#PanamaPapers: Outraged Nigerians ask Buhari to probe, prosecute named officials

Panama Paper

Civil society groups and concerned Nigerians on Wednesday asked President Muhammadu Buhari to immediately order relevant anti-graft and security agencies to immediately launch a probe of some top public officials named in connection with the massive Panama Papers scandal.

A huge trove of internal data of the Panama-based offshore provider, Mossack Fonseca, obtained by the German newspaper Süddeutsche Zeitung and shared by the International Consortium of Investigative Journalists (ICIJ) with PREMIUM TIMES and over 100 other media partners in 82 countries, revealed records of top secret financial dealings by over 128 politicians and public figures, including Nigerians.

The cache of 11.5 million records of financial secrecy of top politicians, fraudsters and drug barons, celebrities, billionaires and sports stars, included some prominent Nigerians.

They include former Senate President, David Mark; a retired army general and former defence minister, Theophilus Danjuma, former Delta State governor, James Ibori and Africa’s richest man, Aliko Dangote, and his oil-magnate brother, Sayyu Dantata.

Following the report, the prime minister of Iceland, Sigmundur Gunnlaugsson, resigned from office, becoming the first powerful political figure to go down with the scandal after he was implicated by the massive leakage of classified documents.

With Mr. Gunnlaugsson’s resignation on Tuesday, some Nigerians and civil society groups became emboldened Wednesday to turn the heat on the Nigerian government to pressurize affected top officials to emulate him.

But some have noted that it would be near impossible for Nigerians to see the Iceland Prime Minister’s example back home due to the high level of impunity and the dearth of moral and ethical values among the country’s political class.

Executive Director, Africa Network for Environment and Economic Justice (ANEEJ), David Ugolor, said the #PanamaPapers expose further showed how politically exposed persons in the country connived to fritter away Nigeria’s wealth to offshore havens to the detriment of the country and its people.

Mr. Ugolor, who expressed concern over government’s silence on the leaked document, urged President Buhari to immediately order the Economic and Financial Crimes Commission to investigate all those named.

“Such investigation will reveal the true identity of all those involved and how much they stashed away in Panama,” Mr. Ugolor said.

An Abuja-based development economist and public commentator, Odilim Enwegbara, urged Nigerians to mobilize and march to the National Assembly to demand that affected officials take steps to clear their names immediately or resign.

The Country Director, PLAN International Nigeria, Hussaini Abdu, regretted that Nigerians were not likely to see a replay of the Iceland PM’s action in Nigeria due to the country’s entrenched impunity in the political system.

“We have a different attitude to issues of accountability, such that the public is not shocked whenever their leaders do things that embarrass them or bring the country to disrepute,” he noted.

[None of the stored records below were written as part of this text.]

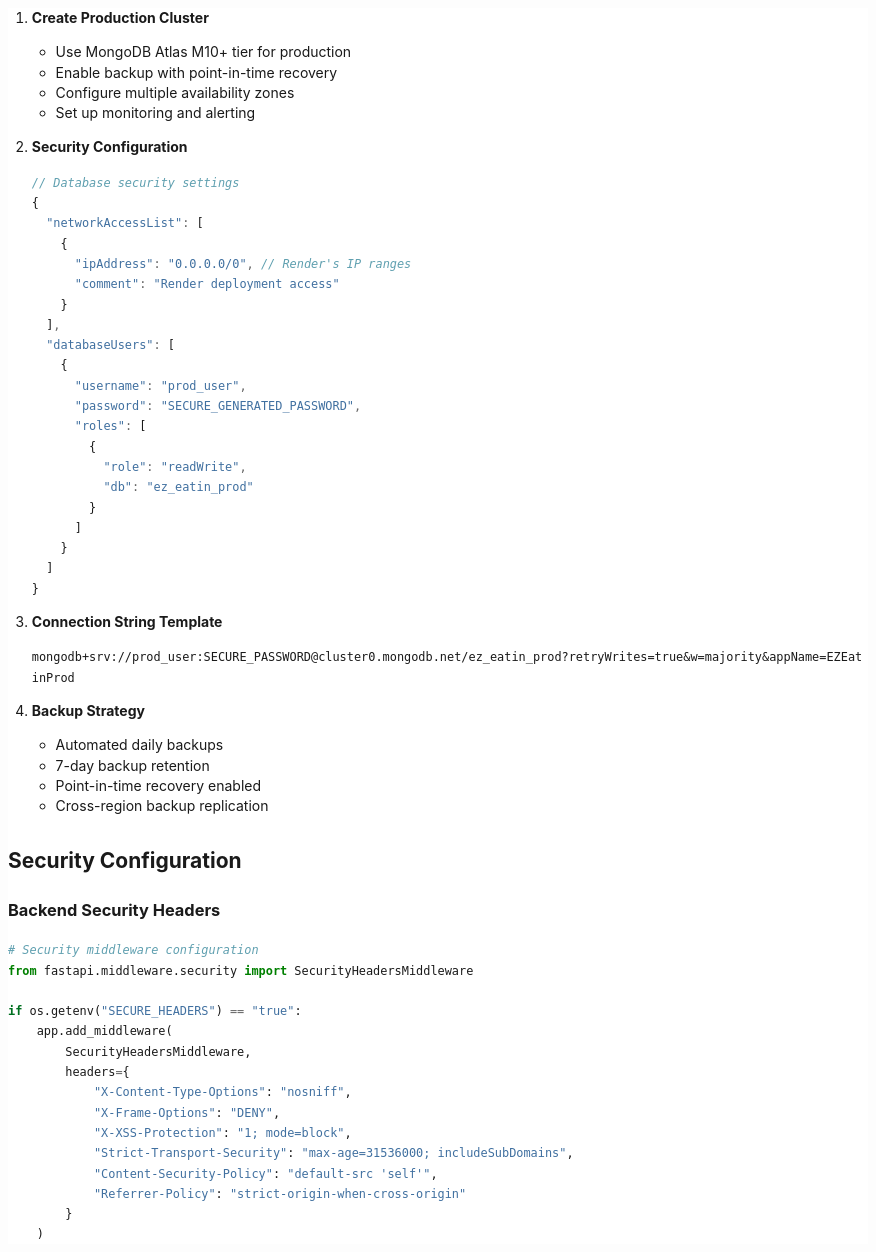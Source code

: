 1. **Create Production Cluster**
   - Use MongoDB Atlas M10+ tier for production
   - Enable backup with point-in-time recovery
   - Configure multiple availability zones
   - Set up monitoring and alerting

2. **Security Configuration**
   ```javascript
   // Database security settings
   {
     "networkAccessList": [
       {
         "ipAddress": "0.0.0.0/0", // Render's IP ranges
         "comment": "Render deployment access"
       }
     ],
     "databaseUsers": [
       {
         "username": "prod_user",
         "password": "SECURE_GENERATED_PASSWORD",
         "roles": [
           {
             "role": "readWrite",
             "db": "ez_eatin_prod"
           }
         ]
       }
     ]
   }
   ```

3. **Connection String Template**
   ```
   mongodb+srv://prod_user:SECURE_PASSWORD@cluster0.mongodb.net/ez_eatin_prod?retryWrites=true&w=majority&appName=EZEatinProd
   ```

4. **Backup Strategy**
   - Automated daily backups
   - 7-day backup retention
   - Point-in-time recovery enabled
   - Cross-region backup replication

## Security Configuration

### Backend Security Headers

```python
# Security middleware configuration
from fastapi.middleware.security import SecurityHeadersMiddleware

if os.getenv("SECURE_HEADERS") == "true":
    app.add_middleware(
        SecurityHeadersMiddleware,
        headers={
            "X-Content-Type-Options": "nosniff",
            "X-Frame-Options": "DENY",
            "X-XSS-Protection": "1; mode=block",
            "Strict-Transport-Security": "max-age=31536000; includeSubDomains",
            "Content-Security-Policy": "default-src 'self'",
            "Referrer-Policy": "strict-origin-when-cross-origin"
        }
    )
```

Mr. Abdu said the revelations should however provide leads for further investigations by various anti-graft agencies with the aim of revisiting the asset declarations of the affected officials.

“Where it is found that these assets were not included in what they declared initially, the affected officials should be compelled to vacate their office and face prosecution immediately,” he said.

The Lead Director, Centre for Social Justice, CENSOJ, Eze Onyekpere, shared Mr. Abdu’s opinion, saying the documents should provide a prima facie evidence of what security and anti-graft agencies should follow up and possibly press charges in court against the affected officials.

For former President General, Trade Union Congress, TUC, Peter Esele, there was nothing to be excited about the Iceland PM’s resignation, because of the lack of values in the Nigerian polity.

“What happened in Iceland is that their society is founded on a value consent and character. Ours is based on ethnicity and such parochial sentiments. This is why we are where we are today,” Mr. Esele lamented.

An Abuja-based lawyer, George Ukaegbu, was equally not excited about prospects of the affected politicians stepping down from office to face prosecution, because of Nigeria’s peculiar environment.

“The proper thing should have been for them to resign as was the case in Iceland. But our law thrives on the concept that a man is innocent until proven guilty. This is a mundane concept Nigerians have clung on, so much that they throw away all morals. That is why we will never become a developed country,” Mr Ukaegbu said.